**WHAT YOU NEED TO DO**
Images excluded, reproduce each line of the records exactly as it stands.

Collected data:
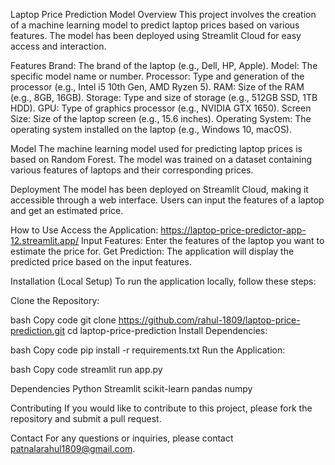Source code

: Laptop Price Prediction Model
Overview
This project involves the creation of a machine learning model to predict laptop prices based on various features. The model has been deployed using Streamlit Cloud for easy access and interaction.

Features
Brand: The brand of the laptop (e.g., Dell, HP, Apple).
Model: The specific model name or number.
Processor: Type and generation of the processor (e.g., Intel i5 10th Gen, AMD Ryzen 5).
RAM: Size of the RAM (e.g., 8GB, 16GB).
Storage: Type and size of storage (e.g., 512GB SSD, 1TB HDD).
GPU: Type of graphics processor (e.g., NVIDIA GTX 1650).
Screen Size: Size of the laptop screen (e.g., 15.6 inches).
Operating System: The operating system installed on the laptop (e.g., Windows 10, macOS).

Model
The machine learning model used for predicting laptop prices is based on Random Forest. The model was trained on a dataset containing various features of laptops and their corresponding prices.

Deployment
The model has been deployed on Streamlit Cloud, making it accessible through a web interface. Users can input the features of a laptop and get an estimated price.

How to Use
Access the Application: https://laptop-price-predictor-app-12.streamlit.app/
Input Features: Enter the features of the laptop you want to estimate the price for.
Get Prediction: The application will display the predicted price based on the input features.

Installation (Local Setup)
To run the application locally, follow these steps:

Clone the Repository:

bash
Copy code
git clone https://github.com/rahul-1809/laptop-price-prediction.git
cd laptop-price-prediction
Install Dependencies:

bash
Copy code
pip install -r requirements.txt
Run the Application:

bash
Copy code
streamlit run app.py

Dependencies
Python 
Streamlit
scikit-learn
pandas
numpy

Contributing
If you would like to contribute to this project, please fork the repository and submit a pull request.

Contact
For any questions or inquiries, please contact patnalarahul1809@gmail.com.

**WRITTEN SOLUTION**
Source code

: Laptop Price Prediction Model
Overview
This project involves the creation of a machine learning model to predict laptop prices based on various features. The model has been deployed using Streamlit Cloud for easy access and interaction.

Features
Brand: The brand of the laptop (e.g., Dell, HP, Apple).
Model: The specific model name or number.
Processor: Type and generation of the processor (e.g., Intel i5 10th Gen, AMD Ryzen 5).
RAM: Size of the RAM (e.g., 8GB, 16GB).
Storage: Type and size of storage (e.g., 512GB SSD, 1TB HDD).
GPU: Type of graphics processor (e.g., NVIDIA GTX 1650).
Screen Size: Size of the laptop screen (e.g., 15.6 inches).
Operating System: The operating system installed on the laptop (e.g., Windows 10, macOS).

Model
The machine learning model used for predicting laptop prices is based on Random Forest. The model was trained on a dataset containing various features of laptops and their corresponding prices.

Deployment
The model has been deployed on Streamlit Cloud, making it accessible through a web interface. Users can input the features of a laptop and get an estimated price.

How to Use
Access the Application: https://laptop-price-predictor-app-12.streamlit.app/
Input Features: Enter the features of the laptop you want to estimate the price for.
Get Prediction: The application will display the predicted price based on the input features.

Installation (Local Setup)
To run the application locally, follow these steps:

Clone the Repository:

bash
Copy code
git clone https://github.com/rahul-1809/laptop-price-prediction.git
cd laptop-price-prediction
Install Dependencies:

bash
Copy code
pip install -r requirements.txt
Run the Application:

bash
Copy code
streamlit run app.py

Dependencies
Python 
Streamlit
scikit-learn
pandas
numpy

Contributing
If you would like to contribute to this project, please fork the repository and submit a pull request.

Contact
For any questions or inquiries, please contact patnalarahul1809@gmail.com.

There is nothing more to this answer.